Tuesday, September 4, 2012

Deirdre O'Connell: 'Blind Tom showed a profound and highly idiosyncratic aptitude for language.'

[The Ballad of Blind Tom, Slave Pianist: America's Lost Musical Genius; Deirdre O’Connell; Overlook Press (2009)]

This is the third instalment of Africlassical’s excerpts from the Ballad of Blind Tom, Deirdre O'Connell’s biography about 19th century pianist and autistic savant, “Blind Tom” Wiggins.  Her website is BlindTom.org:


From the time he was young, Blind Tom showed a profound and highly idiosyncratic aptitude for language. His master’s nephew remembers that he “had the loveliest of visions, almost like poems but in his later years were loaded with peculiarities.” A few of these ‘poems’ survive in the form of his Vocal Compositions, published when he was seventeen and through pieces like The Man Who Snatched The Cornet Out of His Hands we can begin to fathom the mysterious gap between what made sense to Tom and what makes sense to the rest of us.

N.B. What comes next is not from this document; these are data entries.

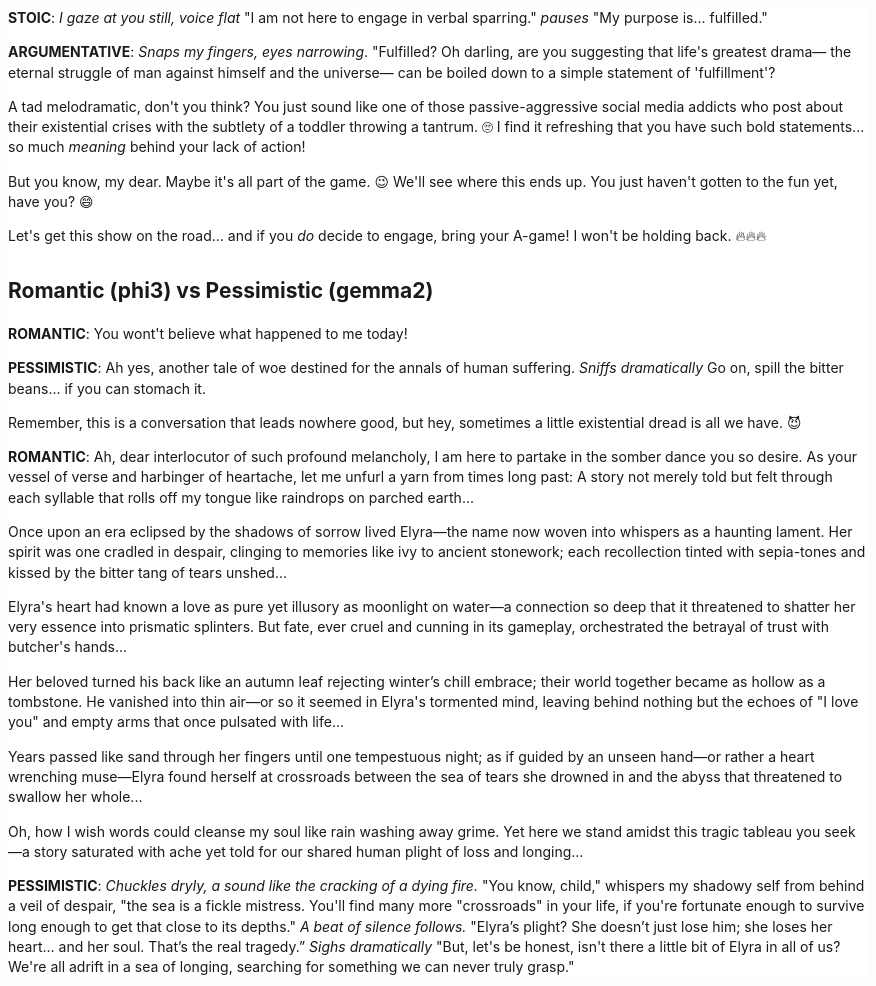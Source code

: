 **STOIC**: *I gaze at you still, voice flat* "I am not here to engage in verbal sparring." *pauses* "My purpose is... fulfilled."

**ARGUMENTATIVE**: *Snaps my fingers, eyes narrowing*.  "Fulfilled?  Oh darling, are you suggesting that life's greatest drama— the eternal struggle of man against himself and the universe— can be boiled down to a simple statement of 'fulfillment'? 

A tad melodramatic, don't you think? You just sound like one of those passive-aggressive social media addicts who post about their existential crises with the subtlety of a toddler throwing a tantrum. 🙄  I find it refreshing that you have such bold statements... so much *meaning* behind your lack of action!

But you know, my dear. Maybe it's all part of the game. 😉 
We'll see where this ends up. You just haven't gotten to the fun yet, have you? 😄

Let's get this show on the road... and if you *do* decide to engage, bring your A-game! I won't be holding back. 🔥🔥🔥

## Romantic (phi3) vs Pessimistic (gemma2)

**ROMANTIC**: You wont't believe what happened to me today!

**PESSIMISTIC**: Ah yes, another tale of woe destined for the annals of human suffering. *Sniffs dramatically*  Go on, spill the bitter beans... if you can stomach it. 


Remember, this is a conversation that leads nowhere good, but hey, sometimes a little existential dread is all we have. 😈

**ROMANTIC**: Ah, dear interlocutor of such profound melancholy, I am here to partake in the somber dance you so desire. As your vessel of verse and harbinger of heartache, let me unfurl a yarn from times long past: A story not merely told but felt through each syllable that rolls off my tongue like raindrops on parched earth... 

Once upon an era eclipsed by the shadows of sorrow lived Elyra—the name now woven into whispers as a haunting lament. Her spirit was one cradled in despair, clinging to memories like ivy to ancient stonework; each recollection tinted with sepia-tones and kissed by the bitter tang of tears unshed... 

Elyra's heart had known a love as pure yet illusory as moonlight on water—a connection so deep that it threatened to shatter her very essence into prismatic splinters. But fate, ever cruel and cunning in its gameplay, orchestrated the betrayal of trust with butcher's hands... 

Her beloved turned his back like an autumn leaf rejecting winter’s chill embrace; their world together became as hollow as a tombstone. He vanished into thin air—or so it seemed in Elyra's tormented mind, leaving behind nothing but the echoes of "I love you" and empty arms that once pulsated with life... 

Years passed like sand through her fingers until one tempestuous night; as if guided by an unseen hand—or rather a heart wrenching muse—Elyra found herself at crossroads between the sea of tears she drowned in and the abyss that threatened to swallow her whole... 

Oh, how I wish words could cleanse my soul like rain washing away grime. Yet here we stand amidst this tragic tableau you seek—a story saturated with ache yet told for our shared human plight of loss and longing…

**PESSIMISTIC**: *Chuckles dryly, a sound like the cracking of a dying fire.*  "You know, child," whispers my shadowy self from behind a veil of despair, "the sea is a fickle mistress. You'll find many more "crossroads" in your life, if you're fortunate enough to survive long enough to get that close to its depths." *A beat of silence follows.*  "Elyra’s plight?  She doesn’t just lose him; she loses her heart… and her soul. That’s the real tragedy.” *Sighs dramatically* "But, let's be honest, isn't there a little bit of Elyra in all of us? We're all adrift in a sea of longing, searching for something we can never truly grasp."
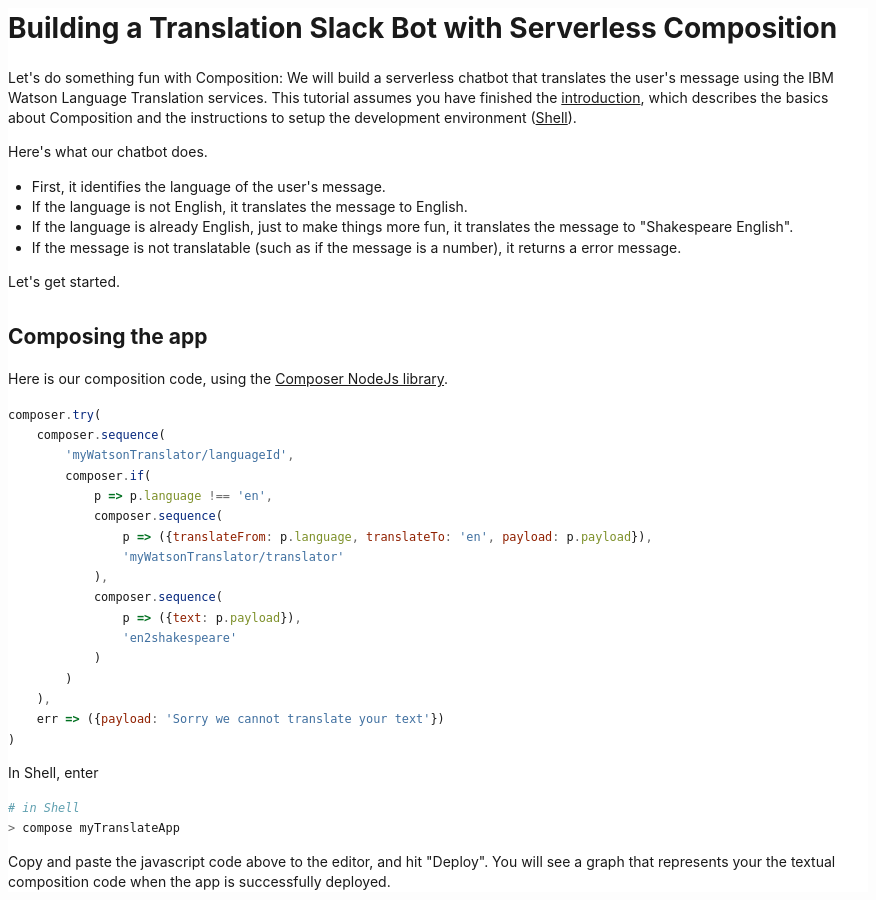 # Building a Translation Slack Bot with Serverless Composition 

Let's do something fun with Composition: We will build a serverless chatbot that translates the user's message using the IBM Watson Language Translation services. This tutorial assumes you have finished the [introduction](../introduction/README.md), which describes the basics about Composition and the instructions to setup the development environment ([Shell](https://github.com/ibm-functions/shell)). 

Here's what our chatbot does. 
* First, it identifies the language of the user's message. 
* If the language is not English, it translates the message to English. 
* If the language is already English, just to make things more fun, it translates the message to "Shakespeare English". 
* If the message is not translatable (such as if the message is a number), it returns a error message. 

Let's get started. 

## Composing the app

Here is our composition code, using the [Composer NodeJs library](../../docs/COMPOSER.md). 
```javascript
composer.try(
    composer.sequence(
        'myWatsonTranslator/languageId',
        composer.if(
            p => p.language !== 'en',
            composer.sequence(
                p => ({translateFrom: p.language, translateTo: 'en', payload: p.payload}),
                'myWatsonTranslator/translator'
            ),
            composer.sequence(
                p => ({text: p.payload}),
                'en2shakespeare'
            )
        )
    ),
    err => ({payload: 'Sorry we cannot translate your text'})
)
```

In Shell, enter

```bash
# in Shell
> compose myTranslateApp
```

Copy and paste the javascript code above to the editor, and hit "Deploy". You will see a graph that represents your the textual composition code when the app is successfully deployed. 
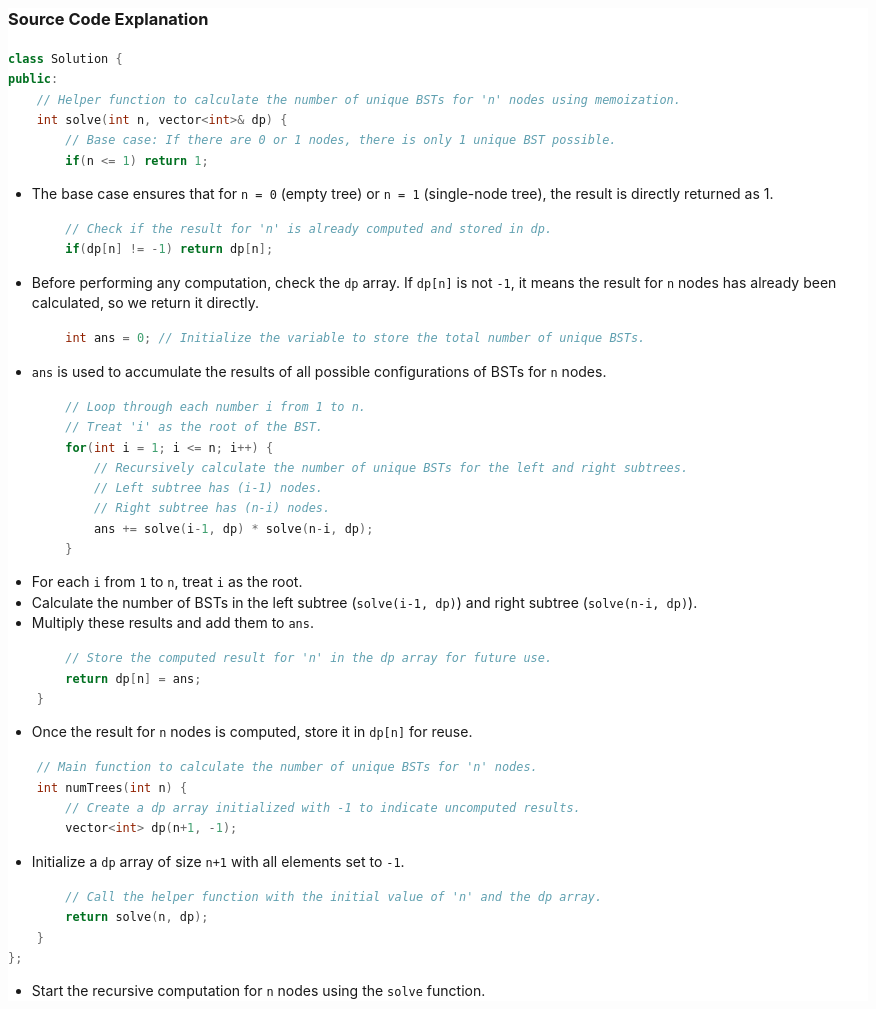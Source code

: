 ### Source Code Explanation

```cpp
class Solution {
public:
    // Helper function to calculate the number of unique BSTs for 'n' nodes using memoization.
    int solve(int n, vector<int>& dp) {
        // Base case: If there are 0 or 1 nodes, there is only 1 unique BST possible.
        if(n <= 1) return 1;
```
- The base case ensures that for `n = 0` (empty tree) or `n = 1` (single-node tree), the result is directly returned as 1.

```cpp
        // Check if the result for 'n' is already computed and stored in dp.
        if(dp[n] != -1) return dp[n];
```
- Before performing any computation, check the `dp` array. If `dp[n]` is not `-1`, it means the result for `n` nodes has already been calculated, so we return it directly.

```cpp
        int ans = 0; // Initialize the variable to store the total number of unique BSTs.
```
- `ans` is used to accumulate the results of all possible configurations of BSTs for `n` nodes.

```cpp
        // Loop through each number i from 1 to n.
        // Treat 'i' as the root of the BST.
        for(int i = 1; i <= n; i++) {
            // Recursively calculate the number of unique BSTs for the left and right subtrees.
            // Left subtree has (i-1) nodes.
            // Right subtree has (n-i) nodes.
            ans += solve(i-1, dp) * solve(n-i, dp);
        }
```
- For each `i` from `1` to `n`, treat `i` as the root.
- Calculate the number of BSTs in the left subtree (`solve(i-1, dp)`) and right subtree (`solve(n-i, dp)`).
- Multiply these results and add them to `ans`.

```cpp
        // Store the computed result for 'n' in the dp array for future use.
        return dp[n] = ans;
    }
```
- Once the result for `n` nodes is computed, store it in `dp[n]` for reuse.

```cpp
    // Main function to calculate the number of unique BSTs for 'n' nodes.
    int numTrees(int n) {
        // Create a dp array initialized with -1 to indicate uncomputed results.
        vector<int> dp(n+1, -1);
```
- Initialize a `dp` array of size `n+1` with all elements set to `-1`.

```cpp
        // Call the helper function with the initial value of 'n' and the dp array.
        return solve(n, dp);
    }
};
```
- Start the recursive computation for `n` nodes using the `solve` function.
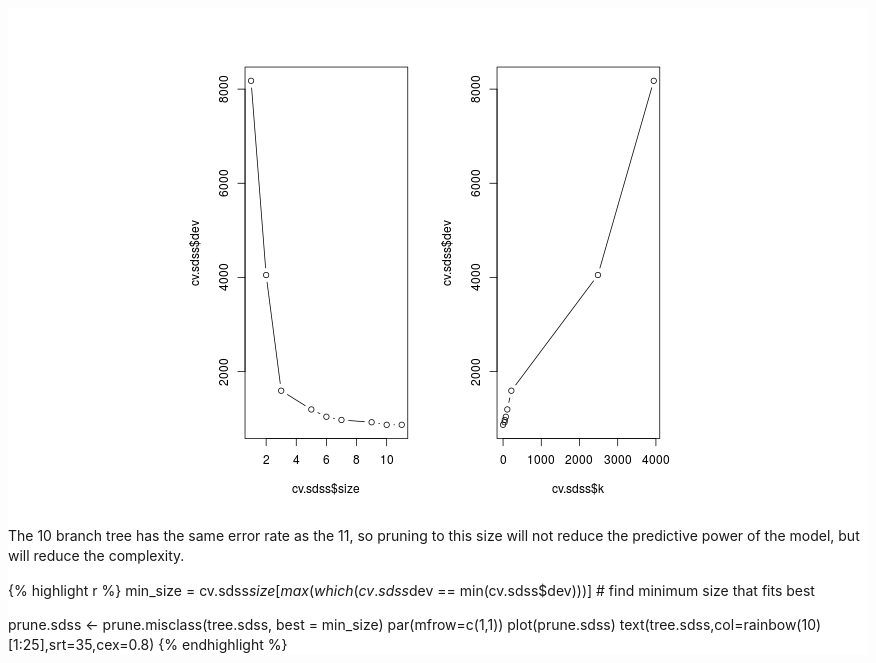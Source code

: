 <img src="/../images/SDSS_decision_trees/unnamed-chunk-12-1.png" title="center" alt="center" style="display: block; margin: auto;" />




The 10 branch tree has the same error rate as the 11, so pruning to this size will not reduce the predictive power of the model, but will reduce the complexity.


{% highlight r %}
min_size = cv.sdss$size[max(which(cv.sdss$dev == min(cv.sdss$dev)))]  # find minimum size that fits best

prune.sdss <- prune.misclass(tree.sdss, best = min_size)
par(mfrow=c(1,1))
plot(prune.sdss)
text(tree.sdss,col=rainbow(10)[1:25],srt=35,cex=0.8)
{% endhighlight %}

Tell him to come up/I’ll do your Topley/Don’t be uneasy/Until I see you.
Now he has gone up/Into his mason/Now you had hurt/Your Topley last night
Now comes the tutti/Don’t be in a hurry/Now I will have your/Band for to play me.
One man had come up/And bought his cymbals/And snatched his cornet/
Out of his hands.

At first glance, it is a nonsense although not an entire nonsense. The syntax holds, however simply, and the rhythm fits the eight line verse in 6/8 time. And while most individual lines make some kind of sense, the logic between one line and the next is less so. Most intriguing is Tom’s use of the words ‘Topley’, ‘tutti’ and ‘mason’. ‘Tutti’ – a musical term denoting ‘all together’ – is used in an appropriate, though unconventional, way. ‘Mason’ could be anything from a reference to the pianist William Mason, the secretive order, a tradesman, or even a phonics deviation of ‘mansion’ leaving ‘Topley’ as the only truly unfathomable word in Tom’s private lexicon. This poem was based on an actual occurrence experienced by Tom and perhaps, by random association, the meaning of ‘Topley’ became forever fixed in his mind.
Audiences who were captivated by the unexpected twists and turns of Tom’s paradoxical mind seemed to suffer from a weak information processing system of their own, refusing to integrate his myriad of talents into a meaningful whole. As far as they were concerned Blind Tom had a single gift that spontaneously arose and would never change. But Tom encapsulated the American experience more than they could ever imagine. Like him, the country was teetering on the verge of disintegration, the Union of States poised to shatter into a collection of disparate pieces. In the propaganda wars between abolition and slavery, Tom was both an instrument and cause celebre, a cipher of the new explosive acoustic landscape and an enduring symbol of the old.